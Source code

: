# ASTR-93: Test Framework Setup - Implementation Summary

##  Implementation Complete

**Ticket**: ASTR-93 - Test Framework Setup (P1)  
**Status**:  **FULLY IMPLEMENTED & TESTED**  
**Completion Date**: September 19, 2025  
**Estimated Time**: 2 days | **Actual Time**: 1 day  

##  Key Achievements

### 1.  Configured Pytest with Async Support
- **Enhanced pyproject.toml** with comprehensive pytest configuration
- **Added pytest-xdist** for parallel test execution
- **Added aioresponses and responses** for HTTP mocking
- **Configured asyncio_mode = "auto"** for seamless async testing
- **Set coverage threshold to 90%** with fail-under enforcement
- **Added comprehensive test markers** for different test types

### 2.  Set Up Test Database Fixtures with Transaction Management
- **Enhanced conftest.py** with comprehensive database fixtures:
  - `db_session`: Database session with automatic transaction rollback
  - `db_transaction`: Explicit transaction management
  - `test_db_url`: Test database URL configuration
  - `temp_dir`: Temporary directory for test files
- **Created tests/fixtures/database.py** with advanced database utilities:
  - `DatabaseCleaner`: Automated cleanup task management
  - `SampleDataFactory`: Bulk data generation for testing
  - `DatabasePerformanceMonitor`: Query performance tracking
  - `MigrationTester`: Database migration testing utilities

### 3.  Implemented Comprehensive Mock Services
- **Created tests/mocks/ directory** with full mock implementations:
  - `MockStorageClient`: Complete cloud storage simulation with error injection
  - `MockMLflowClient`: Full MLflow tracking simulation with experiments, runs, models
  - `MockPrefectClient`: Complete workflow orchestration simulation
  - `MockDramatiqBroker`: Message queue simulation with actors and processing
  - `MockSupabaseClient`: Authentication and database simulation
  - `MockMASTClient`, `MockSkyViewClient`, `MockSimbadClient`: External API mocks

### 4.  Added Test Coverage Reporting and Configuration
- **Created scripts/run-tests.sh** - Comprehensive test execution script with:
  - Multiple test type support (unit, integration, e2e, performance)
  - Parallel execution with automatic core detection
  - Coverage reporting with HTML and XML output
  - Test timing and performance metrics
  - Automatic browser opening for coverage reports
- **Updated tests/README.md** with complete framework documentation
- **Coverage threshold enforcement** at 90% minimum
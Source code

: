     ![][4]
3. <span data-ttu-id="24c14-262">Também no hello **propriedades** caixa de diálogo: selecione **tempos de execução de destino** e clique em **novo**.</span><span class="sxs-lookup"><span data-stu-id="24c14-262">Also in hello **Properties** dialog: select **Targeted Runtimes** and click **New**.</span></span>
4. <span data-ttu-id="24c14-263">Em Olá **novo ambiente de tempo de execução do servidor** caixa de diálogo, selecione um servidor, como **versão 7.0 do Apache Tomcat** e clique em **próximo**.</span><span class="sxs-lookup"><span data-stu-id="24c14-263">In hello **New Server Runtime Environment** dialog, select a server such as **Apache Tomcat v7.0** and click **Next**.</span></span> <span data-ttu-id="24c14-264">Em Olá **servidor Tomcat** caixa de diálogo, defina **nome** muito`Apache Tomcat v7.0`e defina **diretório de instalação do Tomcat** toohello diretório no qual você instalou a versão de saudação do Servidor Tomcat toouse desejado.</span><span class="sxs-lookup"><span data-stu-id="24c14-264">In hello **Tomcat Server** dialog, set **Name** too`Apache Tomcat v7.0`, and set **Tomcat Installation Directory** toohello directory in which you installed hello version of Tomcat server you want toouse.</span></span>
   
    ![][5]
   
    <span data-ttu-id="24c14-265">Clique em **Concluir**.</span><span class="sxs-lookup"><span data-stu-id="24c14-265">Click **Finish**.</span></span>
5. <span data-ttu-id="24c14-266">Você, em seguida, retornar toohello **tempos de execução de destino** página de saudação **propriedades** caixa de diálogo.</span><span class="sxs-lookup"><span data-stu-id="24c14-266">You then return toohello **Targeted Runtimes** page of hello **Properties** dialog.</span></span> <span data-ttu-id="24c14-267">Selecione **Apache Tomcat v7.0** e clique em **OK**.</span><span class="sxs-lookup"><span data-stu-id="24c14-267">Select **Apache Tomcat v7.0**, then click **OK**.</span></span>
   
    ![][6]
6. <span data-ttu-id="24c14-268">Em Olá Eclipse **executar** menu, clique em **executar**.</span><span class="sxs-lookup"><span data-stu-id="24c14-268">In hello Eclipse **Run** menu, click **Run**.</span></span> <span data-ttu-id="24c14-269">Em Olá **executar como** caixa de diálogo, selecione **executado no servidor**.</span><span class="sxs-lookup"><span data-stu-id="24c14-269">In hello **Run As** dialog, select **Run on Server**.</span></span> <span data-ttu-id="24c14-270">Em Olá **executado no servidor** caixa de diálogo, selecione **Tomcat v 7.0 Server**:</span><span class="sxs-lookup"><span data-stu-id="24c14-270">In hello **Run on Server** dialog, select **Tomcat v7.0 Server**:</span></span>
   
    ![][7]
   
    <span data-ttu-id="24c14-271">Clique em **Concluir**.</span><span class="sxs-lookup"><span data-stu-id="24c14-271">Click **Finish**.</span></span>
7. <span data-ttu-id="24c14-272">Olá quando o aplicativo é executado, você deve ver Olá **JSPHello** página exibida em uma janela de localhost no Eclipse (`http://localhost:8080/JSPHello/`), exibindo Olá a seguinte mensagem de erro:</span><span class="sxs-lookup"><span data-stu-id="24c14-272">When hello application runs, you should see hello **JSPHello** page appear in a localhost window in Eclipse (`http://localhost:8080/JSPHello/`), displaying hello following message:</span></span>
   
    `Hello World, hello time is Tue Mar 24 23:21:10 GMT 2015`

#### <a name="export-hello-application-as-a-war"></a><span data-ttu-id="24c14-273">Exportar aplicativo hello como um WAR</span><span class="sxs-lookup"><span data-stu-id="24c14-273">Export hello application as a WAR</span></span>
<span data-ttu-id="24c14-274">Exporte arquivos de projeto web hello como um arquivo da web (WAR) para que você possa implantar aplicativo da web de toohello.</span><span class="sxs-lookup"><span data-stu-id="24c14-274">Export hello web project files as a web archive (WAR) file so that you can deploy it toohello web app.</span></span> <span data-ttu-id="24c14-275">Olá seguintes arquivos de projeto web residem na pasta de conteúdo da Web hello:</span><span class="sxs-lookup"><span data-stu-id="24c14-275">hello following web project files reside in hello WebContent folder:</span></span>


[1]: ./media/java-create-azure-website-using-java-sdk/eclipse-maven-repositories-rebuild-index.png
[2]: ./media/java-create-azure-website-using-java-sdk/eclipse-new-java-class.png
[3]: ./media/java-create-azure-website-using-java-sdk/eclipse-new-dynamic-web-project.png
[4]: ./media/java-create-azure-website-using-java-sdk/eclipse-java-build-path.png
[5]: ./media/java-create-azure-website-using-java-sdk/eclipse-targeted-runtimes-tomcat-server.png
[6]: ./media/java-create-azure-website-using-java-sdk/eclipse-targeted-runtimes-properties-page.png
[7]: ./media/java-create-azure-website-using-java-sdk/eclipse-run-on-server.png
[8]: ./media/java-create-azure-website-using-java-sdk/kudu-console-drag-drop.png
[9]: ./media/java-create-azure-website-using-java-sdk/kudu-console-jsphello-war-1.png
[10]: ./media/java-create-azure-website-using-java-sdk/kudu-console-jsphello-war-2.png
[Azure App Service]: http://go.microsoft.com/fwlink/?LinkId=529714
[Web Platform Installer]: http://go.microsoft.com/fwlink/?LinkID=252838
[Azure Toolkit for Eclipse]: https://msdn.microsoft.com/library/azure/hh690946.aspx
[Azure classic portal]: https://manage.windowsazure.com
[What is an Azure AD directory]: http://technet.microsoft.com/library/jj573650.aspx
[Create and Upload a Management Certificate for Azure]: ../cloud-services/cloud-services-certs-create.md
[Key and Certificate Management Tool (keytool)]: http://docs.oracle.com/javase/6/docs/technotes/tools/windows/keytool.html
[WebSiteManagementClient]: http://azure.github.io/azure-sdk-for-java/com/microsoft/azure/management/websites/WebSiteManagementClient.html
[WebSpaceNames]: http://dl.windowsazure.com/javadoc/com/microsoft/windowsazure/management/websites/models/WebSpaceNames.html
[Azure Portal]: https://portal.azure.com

#####

From the records above, copy out the line with "Comprehensive Mock Services", the line with "Reporting and Configuration", and every line between them, word for word.

• _Written reply_
### 3.  Implemented Comprehensive Mock Services
- **Created tests/mocks/ directory** with full mock implementations:
  - `MockStorageClient`: Complete cloud storage simulation with error injection
  - `MockMLflowClient`: Full MLflow tracking simulation with experiments, runs, models
  - `MockPrefectClient`: Complete workflow orchestration simulation
  - `MockDramatiqBroker`: Message queue simulation with actors and processing
  - `MockSupabaseClient`: Authentication and database simulation
  - `MockMASTClient`, `MockSkyViewClient`, `MockSimbadClient`: External API mocks

### 4.  Added Test Coverage Reporting and Configuration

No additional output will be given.